The COVID-19 pandemic is a global problem that most countries in the world are preventing. In the prevention of this pandemic, forecasting the number of victims is one of the important information because it is the base for preventable strategy of the governments. In this section, we use the proposed model to predict the number of COVID-19 victims in Vietnam. It is performed with the following steps:

  • The data are divided into two parts: 80% for the training set (97 dates) and 20% remaining for the test set (24 dates). Interpolating the training set by the proposed model, we have the results shown in Fig. 6. The proposed model has parameters MAE = 1.691; MAPE = 7.169; MSE = 6.288; SMAPE =0.483; and MASE = 0.475.

    Figure 6 shows that the forecasting and actual values are almost identical.

    Using the original and interpolated data from the training set to forecast for 24 dates by ARIMA, AM, SEDMFOA [17], and IFTS models, we obtain Table 8 and Fig. 7.

    Figure 7 and Table 8 show that the models built from the interpolated data by the proposed model are better than the models built from the original data. Among them, ARIMAP gives the best result with 3.54% of MAPE, 11.1% of MAE, and 182.92% of MSE. These results have outstanding advantages compared to other models. Therefore, we use this model to forecast for the future.

  • Interpolating all data by the proposed model, we have Fig. 8, with MAE = 1.89; MAPE = 2.38; MSE = 11.10; SMAPE =0.87; and MASE = 0.55.

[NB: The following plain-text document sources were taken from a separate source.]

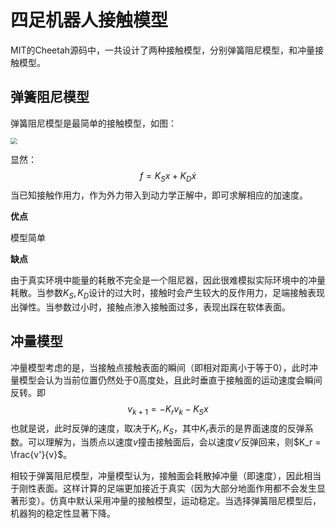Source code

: # 四足机器人接触模型

MIT的Cheetah源码中，一共设计了两种接触模型，分别弹簧阻尼模型，和冲量接触模型。

## 弹簧阻尼模型

弹簧阻尼模型是最简单的接触模型，如图：

<img src="D:\运动控制组相关文件\文件\Markdown\四足机器人\四足机器人接触模型\图片\弹簧阻尼模型\图片\弹簧阻尼模型.png" style="zoom:67%;" />

显然：
$$
f = K_S x + K_D \dot x 
$$
当已知接触作用力，作为外力带入到动力学正解中，即可求解相应的加速度。

**优点**

模型简单

**缺点**

由于真实环境中能量的耗散不完全是一个阻尼器，因此很难模拟实际环境中的冲量耗散。当参数$K_S,K_D$设计的过大时，接触时会产生较大的反作用力，足端接触表现出弹性。当参数过小时，接触点渗入接触面过多，表现出踩在软体表面。



## 冲量模型

冲量模型考虑的是，当接触点接触表面的瞬间（即相对距离小于等于$0$），此时冲量模型会认为当前位置仍然处于$0$高度处，且此时垂直于接触面的运动速度会瞬间反转。即
$$
v_{k+1} = - K_r v_{k} - K_S x
$$
也就是说，此时反弹的速度，取决于$K_r,K_S$，其中$K_r$表示的是界面速度的反弹系数。可以理解为，当质点以速度$v$撞击接触面后，会以速度$v'$反弹回来，则$K_r = \frac{v'}{v}$。

相较于弹簧阻尼模型，冲量模型认为，接触面会耗散掉冲量（即速度），因此相当于刚性表面。这样计算的足端更加接近于真实（因为大部分地面作用都不会发生显著形变）。仿真中默认采用冲量的接触模型，运动稳定。当选择弹簧阻尼模型后，机器狗的稳定性显著下降。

    Using the data from Fig. 8, forecasting for the next several years by ARIMP model, we obtain Table 9.

Fig. 6
figure 6

Actual and forecasting values for the training set

Fig. 7
figure 7

Forecasting values for test set of models

Fig. 8
figure 8

Interpolating all data by the proposed model

Table 8 Comparison of the models of the test set
Table 9 Forecast for the COVID-19 victims for the next 15 days

Table 9 shows that in the next days, the number of COVID-19 victims in Vietnam is barely increased. This is suitable in reality in Vietnam.

5 Conclusion

This research has significant contributions for application of unsupervised learning in building the forecasting model for time series. From the automatic fuzzy genetic algorithm in clustering, we have some important improvements for the new model. They are the method to find the number of groups to divide the universal set, the algorithm to determine the probability to belong to the divided groups of each element in series, and the principle to interpolate the series from the above result. Implementing for 3007 series with very different numbers and characteristics, the proposed model has shown the stability and has given advantages in comparison with the existing ones via the parameters such as MAPE, MASE, and SMAPE.

A significant contribution of this study is the prediction of COVID-19 victims in Vietnam. Performance results show that the proposed model is good forecasts on this data set. By developing a predictive model that is entirely based on the relationship among the data in the series, we think that the proposed model can get relevant results in predicting COVID-19 victims in other countries. This research can contribute to the early warning of COVID-19 infection risk. This is also our next application direction in the near future.

For this study, we have also faced the problem of computing. Compared with other popular models, the calculation in the proposed model is more complicated. The proposed model has 12 steps that are divided into three phases and are set up in a model. As a result, the time cost of the proposed model is often more than others. In addition, in this study, we are only interested in the optimization of algorithm.